The state of Massachusetts was the first to legalize gay marriages in 2004, and since then, it is estimated that there are at least 71,165 legal gay marriages in the US. A research conducted by Gallup in May 2012 indicated that 50 percent of Americans support gay marriages (Schulzke, 2013). The legal landscape on gay marriages is still changing, but several states have legalized gay marriages. These states include Iowa, Massachusetts, New Hampshire, Vermont, and the District of Columbia. These states also grant same sex couples full benefits of marriage that heterosexual couples enjoy (Schulzke, 2013).

In order to determine whether gay marriage is morally upright under utilitarian approach, then it should be assessed in terms of the benefits in brings to society and the possible harms that accompany it. If gay marriage is legalized in the US, it will bring numerous benefits to society. One of the benefits of legalizing gay marriages is that gay families will provide homes for children who have no parents.
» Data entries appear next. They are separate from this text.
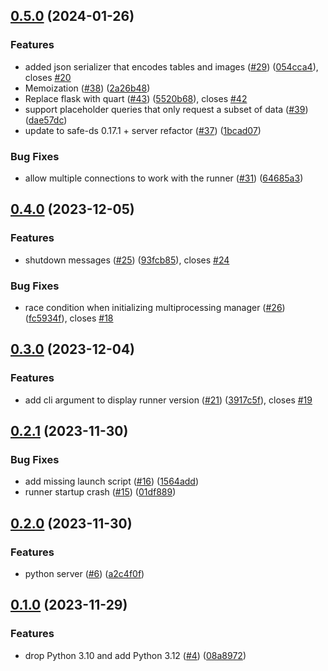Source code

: ## [0.5.0](https://github.com/Safe-DS/Runner/compare/v0.4.0...v0.5.0) (2024-01-26)


### Features

* added json serializer that encodes tables and images ([#29](https://github.com/Safe-DS/Runner/issues/29)) ([054cca4](https://github.com/Safe-DS/Runner/commit/054cca4cf8025932c0a73e1f734a31fb20cab99a)), closes [#20](https://github.com/Safe-DS/Runner/issues/20)
* Memoization ([#38](https://github.com/Safe-DS/Runner/issues/38)) ([2a26b48](https://github.com/Safe-DS/Runner/commit/2a26b48405225516e550703f3f9cdce49079eaae))
* Replace flask with quart ([#43](https://github.com/Safe-DS/Runner/issues/43)) ([5520b68](https://github.com/Safe-DS/Runner/commit/5520b68143795609513e63def569cdbec0e6df6a)), closes [#42](https://github.com/Safe-DS/Runner/issues/42)
* support placeholder queries that only request a subset of data ([#39](https://github.com/Safe-DS/Runner/issues/39)) ([dae57dc](https://github.com/Safe-DS/Runner/commit/dae57dc93134cfe5e1ec0d1e5120c66aaf77f085))
* update to safe-ds 0.17.1 + server refactor ([#37](https://github.com/Safe-DS/Runner/issues/37)) ([1bcad07](https://github.com/Safe-DS/Runner/commit/1bcad07fdbea1051a4334029e64dc5b4cf7e0ba0))


### Bug Fixes

* allow multiple connections to work with the runner ([#31](https://github.com/Safe-DS/Runner/issues/31)) ([64685a3](https://github.com/Safe-DS/Runner/commit/64685a36840dc5785e756a27d1b3c2396e71e47b))

## [0.4.0](https://github.com/Safe-DS/Runner/compare/v0.3.0...v0.4.0) (2023-12-05)


### Features

* shutdown messages ([#25](https://github.com/Safe-DS/Runner/issues/25)) ([93fcb85](https://github.com/Safe-DS/Runner/commit/93fcb85de9adff9b4206627447ad79347c43dfaa)), closes [#24](https://github.com/Safe-DS/Runner/issues/24)


### Bug Fixes

* race condition when initializing multiprocessing manager ([#26](https://github.com/Safe-DS/Runner/issues/26)) ([fc5934f](https://github.com/Safe-DS/Runner/commit/fc5934f7ad1c5d91aedb439a0f91396d519afd2b)), closes [#18](https://github.com/Safe-DS/Runner/issues/18)

## [0.3.0](https://github.com/Safe-DS/Runner/compare/v0.2.1...v0.3.0) (2023-12-04)


### Features

* add cli argument to display runner version ([#21](https://github.com/Safe-DS/Runner/issues/21)) ([3917c5f](https://github.com/Safe-DS/Runner/commit/3917c5f7491711367c872d907800e869de255cd8)), closes [#19](https://github.com/Safe-DS/Runner/issues/19)

## [0.2.1](https://github.com/Safe-DS/Runner/compare/v0.2.0...v0.2.1) (2023-11-30)


### Bug Fixes

* add missing launch script ([#16](https://github.com/Safe-DS/Runner/issues/16)) ([1564add](https://github.com/Safe-DS/Runner/commit/1564add6f868869297f39151499f174c47750f8d))
* runner startup crash ([#15](https://github.com/Safe-DS/Runner/issues/15)) ([01df889](https://github.com/Safe-DS/Runner/commit/01df8891985b240ebd1ed2f1560f0cdacb1f6a55))

## [0.2.0](https://github.com/Safe-DS/Runner/compare/v0.1.0...v0.2.0) (2023-11-30)


### Features

* python server ([#6](https://github.com/Safe-DS/Runner/issues/6)) ([a2c4f0f](https://github.com/Safe-DS/Runner/commit/a2c4f0f1d0cd084bce47e4baf888ef50bf2e22df))

## [0.1.0](https://github.com/Safe-DS/Runner/compare/v0.0.1...v0.1.0) (2023-11-29)


### Features

* drop Python 3.10 and add Python 3.12 ([#4](https://github.com/Safe-DS/Runner/issues/4)) ([08a8972](https://github.com/Safe-DS/Runner/commit/08a8972af06a3ee26a6da4b133403e5e78933185))
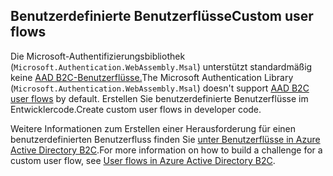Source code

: ## <a name="custom-user-flows"></a><span data-ttu-id="fd586-101">Benutzerdefinierte Benutzerflüsse</span><span class="sxs-lookup"><span data-stu-id="fd586-101">Custom user flows</span></span>

<span data-ttu-id="fd586-102">Die Microsoft-Authentifizierungsbibliothek (`Microsoft.Authentication.WebAssembly.Msal`) unterstützt standardmäßig keine [AAD B2C-Benutzerflüsse.](/azure/active-directory-b2c/user-flow-overview)</span><span class="sxs-lookup"><span data-stu-id="fd586-102">The Microsoft Authentication Library (`Microsoft.Authentication.WebAssembly.Msal`) doesn't support [AAD B2C user flows](/azure/active-directory-b2c/user-flow-overview) by default.</span></span> <span data-ttu-id="fd586-103">Erstellen Sie benutzerdefinierte Benutzerflüsse im Entwicklercode.</span><span class="sxs-lookup"><span data-stu-id="fd586-103">Create custom user flows in developer code.</span></span>

<span data-ttu-id="fd586-104">Weitere Informationen zum Erstellen einer Herausforderung für einen benutzerdefinierten Benutzerfluss finden Sie [unter Benutzerflüsse in Azure Active Directory B2C](/azure/active-directory-b2c/user-flow-overview).</span><span class="sxs-lookup"><span data-stu-id="fd586-104">For more information on how to build a challenge for a custom user flow, see [User flows in Azure Active Directory B2C](/azure/active-directory-b2c/user-flow-overview).</span></span>
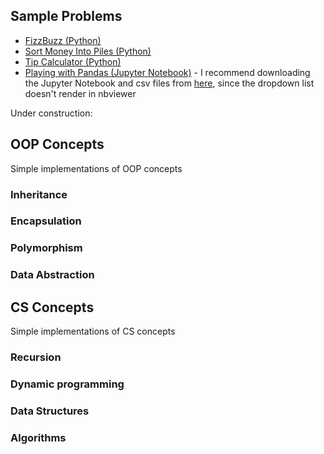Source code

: ## Sample Problems
* [FizzBuzz (Python)](https://github.com/SLAldridge/SAldridge/blob/main/FizzBuzz.py)
* [Sort Money Into Piles (Python)](https://github.com/SLAldridge/SAldridge/blob/main/Money_Piles.py)
* [Tip Calculator (Python)](https://github.com/SLAldridge/SAldridge/blob/main/tip_calculator.py)
* [Playing with Pandas (Jupyter Notebook)](https://nbviewer.jupyter.org/github/SLAldridge/Pandas_Projects/blob/main/Playing_with_Pandas.ipynb) - I recommend downloading the Jupyter Notebook and csv files from [here](https://github.com/SLAldridge/Pandas_Projects), since the dropdown list doesn't render in nbviewer

Under construction: 

## OOP Concepts
Simple implementations of OOP concepts

### Inheritance
### Encapsulation
### Polymorphism
### Data Abstraction

## CS Concepts
Simple implementations of CS concepts

### Recursion

### Dynamic programming

### Data Structures

### Algorithms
Statistics indicate that there is an increase in the number of gay couples adopting children across the US. This is a positive thing even though the current legal landscape may make their children to enjoy similar protection like those granted to heterosexual families. Moreover, gay couples still face legal challenges when they want to adopt children (Willis, 2013).

Markedly, adoption agencies and social workers in America, who considers gay families as an important resource for providing homes for children under the care of government, have recognized the important role that gay couples play in the society (Gary, 2009). Furthermore, the Obama administration has also admitted that gay couples do play a crucial role in adopting children. Social workers have also found that most gay couples have successfully raised children, and in some instances, they have been preferred over their heterosexual counterparts. Most gay couples who adopt and raise children also tend to be more educated and richer than most Americans (Gary, 2009).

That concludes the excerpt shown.